TASK INSTRUCTIONS: Filter these entries down to lines holding "ball".
MATERIAL SUPPLIED Block Start
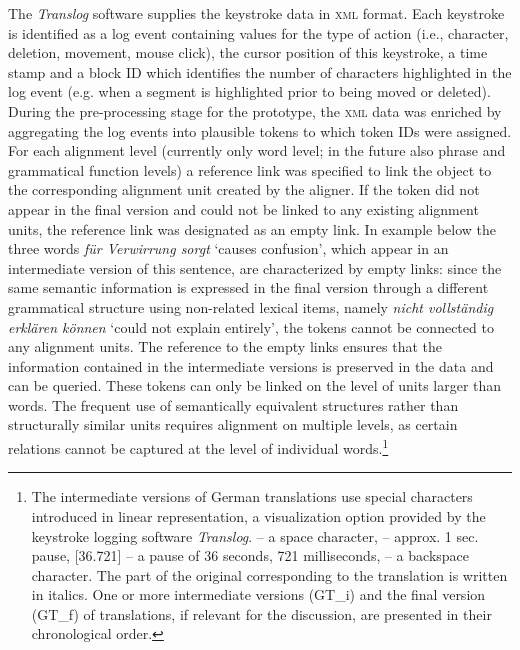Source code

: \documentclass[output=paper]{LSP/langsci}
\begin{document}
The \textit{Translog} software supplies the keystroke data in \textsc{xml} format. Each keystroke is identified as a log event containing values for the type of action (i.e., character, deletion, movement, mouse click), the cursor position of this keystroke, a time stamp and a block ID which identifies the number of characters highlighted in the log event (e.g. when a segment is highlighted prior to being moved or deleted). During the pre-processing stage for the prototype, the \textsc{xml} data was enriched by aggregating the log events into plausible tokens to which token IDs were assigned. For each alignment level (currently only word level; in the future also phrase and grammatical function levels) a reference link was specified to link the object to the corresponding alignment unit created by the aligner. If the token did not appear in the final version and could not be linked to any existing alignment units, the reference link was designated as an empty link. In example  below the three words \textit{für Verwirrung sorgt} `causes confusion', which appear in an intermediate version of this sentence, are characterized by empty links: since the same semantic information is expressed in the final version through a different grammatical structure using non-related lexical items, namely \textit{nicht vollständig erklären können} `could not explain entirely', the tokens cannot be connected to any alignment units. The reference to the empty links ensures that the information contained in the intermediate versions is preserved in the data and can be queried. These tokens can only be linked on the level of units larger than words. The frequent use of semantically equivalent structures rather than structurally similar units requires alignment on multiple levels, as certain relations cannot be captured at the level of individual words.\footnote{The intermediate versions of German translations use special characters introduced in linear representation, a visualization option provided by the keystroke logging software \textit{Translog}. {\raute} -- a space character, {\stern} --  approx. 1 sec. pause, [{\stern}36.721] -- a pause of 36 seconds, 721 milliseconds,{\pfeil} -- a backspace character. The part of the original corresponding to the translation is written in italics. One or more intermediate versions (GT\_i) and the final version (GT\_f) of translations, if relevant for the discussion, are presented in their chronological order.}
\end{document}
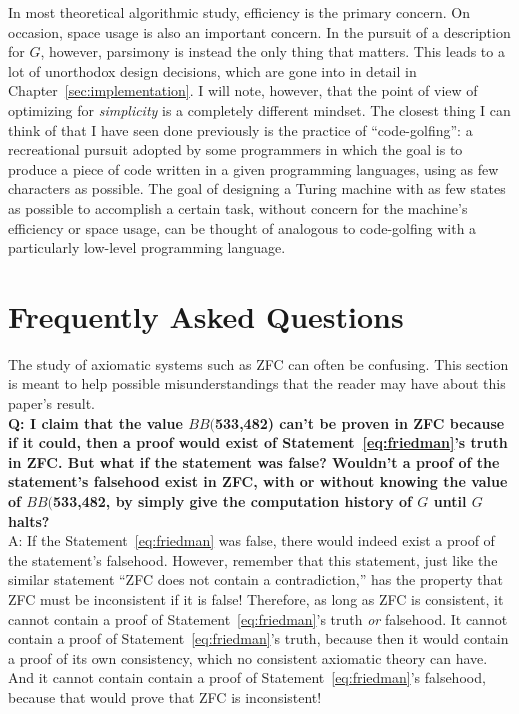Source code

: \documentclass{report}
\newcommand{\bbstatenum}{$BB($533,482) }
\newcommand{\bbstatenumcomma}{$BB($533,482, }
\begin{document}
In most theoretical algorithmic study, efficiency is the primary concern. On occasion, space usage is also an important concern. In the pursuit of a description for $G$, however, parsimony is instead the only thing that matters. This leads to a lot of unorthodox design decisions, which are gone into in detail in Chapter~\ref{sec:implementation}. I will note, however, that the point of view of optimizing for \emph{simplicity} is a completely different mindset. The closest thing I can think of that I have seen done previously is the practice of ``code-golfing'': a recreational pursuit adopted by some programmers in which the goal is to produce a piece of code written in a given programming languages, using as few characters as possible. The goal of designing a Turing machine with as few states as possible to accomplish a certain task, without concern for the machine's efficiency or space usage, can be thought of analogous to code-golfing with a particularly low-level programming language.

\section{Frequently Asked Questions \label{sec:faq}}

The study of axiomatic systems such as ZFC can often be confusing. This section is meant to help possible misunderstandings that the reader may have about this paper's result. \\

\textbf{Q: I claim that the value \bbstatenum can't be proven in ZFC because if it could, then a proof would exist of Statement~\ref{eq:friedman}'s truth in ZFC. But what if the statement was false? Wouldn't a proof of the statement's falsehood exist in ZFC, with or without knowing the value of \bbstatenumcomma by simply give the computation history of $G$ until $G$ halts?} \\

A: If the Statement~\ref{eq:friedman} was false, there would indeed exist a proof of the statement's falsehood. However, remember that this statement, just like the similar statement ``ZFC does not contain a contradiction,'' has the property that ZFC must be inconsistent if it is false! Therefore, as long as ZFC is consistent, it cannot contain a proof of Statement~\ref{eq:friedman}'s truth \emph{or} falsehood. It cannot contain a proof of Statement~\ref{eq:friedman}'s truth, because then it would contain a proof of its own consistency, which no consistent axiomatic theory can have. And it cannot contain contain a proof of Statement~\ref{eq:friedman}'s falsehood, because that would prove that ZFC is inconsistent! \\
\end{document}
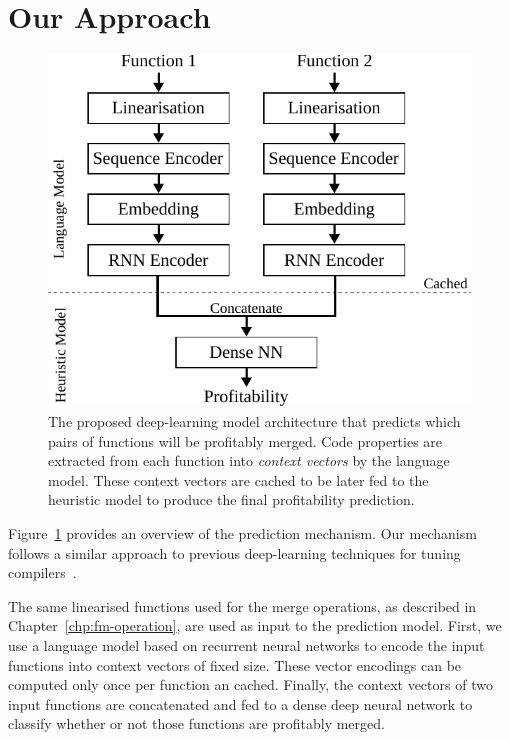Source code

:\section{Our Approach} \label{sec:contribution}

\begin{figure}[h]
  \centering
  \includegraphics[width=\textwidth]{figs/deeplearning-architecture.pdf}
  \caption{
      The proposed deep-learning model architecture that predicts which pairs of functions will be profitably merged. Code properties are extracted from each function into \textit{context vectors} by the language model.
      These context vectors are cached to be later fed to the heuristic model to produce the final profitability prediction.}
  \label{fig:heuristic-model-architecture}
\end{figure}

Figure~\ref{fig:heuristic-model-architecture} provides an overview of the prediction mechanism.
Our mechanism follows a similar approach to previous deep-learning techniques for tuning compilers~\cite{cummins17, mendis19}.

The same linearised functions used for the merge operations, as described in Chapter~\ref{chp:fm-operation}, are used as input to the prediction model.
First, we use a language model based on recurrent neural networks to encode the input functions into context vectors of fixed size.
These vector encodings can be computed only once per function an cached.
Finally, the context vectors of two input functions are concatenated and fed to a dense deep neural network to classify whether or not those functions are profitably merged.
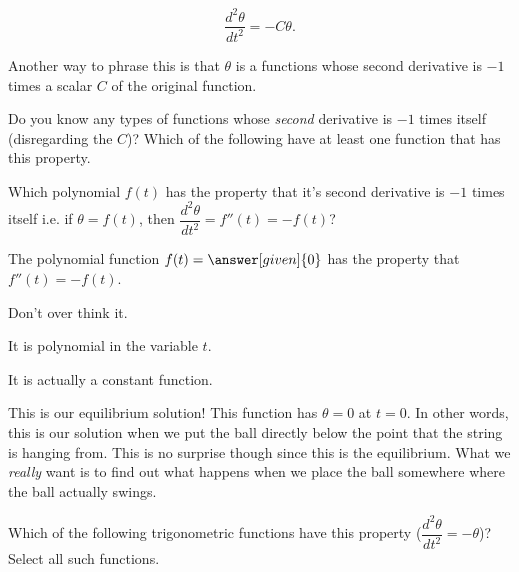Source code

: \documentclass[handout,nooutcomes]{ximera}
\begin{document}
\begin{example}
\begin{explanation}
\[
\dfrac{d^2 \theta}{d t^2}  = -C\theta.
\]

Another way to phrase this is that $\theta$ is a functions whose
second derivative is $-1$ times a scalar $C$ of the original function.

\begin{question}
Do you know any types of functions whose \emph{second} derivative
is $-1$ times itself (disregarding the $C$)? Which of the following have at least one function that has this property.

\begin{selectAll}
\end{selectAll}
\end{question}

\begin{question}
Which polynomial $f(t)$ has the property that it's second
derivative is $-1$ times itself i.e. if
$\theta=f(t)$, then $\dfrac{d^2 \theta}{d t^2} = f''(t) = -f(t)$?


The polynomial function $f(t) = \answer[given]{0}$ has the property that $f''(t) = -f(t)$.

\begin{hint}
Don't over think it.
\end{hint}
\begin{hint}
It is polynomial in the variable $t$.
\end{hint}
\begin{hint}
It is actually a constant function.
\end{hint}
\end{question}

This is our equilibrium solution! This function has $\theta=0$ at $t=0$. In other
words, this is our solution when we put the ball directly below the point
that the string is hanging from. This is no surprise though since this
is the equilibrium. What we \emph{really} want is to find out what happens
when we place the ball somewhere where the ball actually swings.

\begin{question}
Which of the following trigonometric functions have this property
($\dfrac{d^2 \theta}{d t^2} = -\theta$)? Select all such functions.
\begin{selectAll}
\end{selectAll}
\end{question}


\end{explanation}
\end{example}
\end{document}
MATERIAL SUPPLIED Block End
RESULT OF THE EXERCISE:
words, this is our solution when we put the ball directly below the point
when we place the ball somewhere where the ball actually swings.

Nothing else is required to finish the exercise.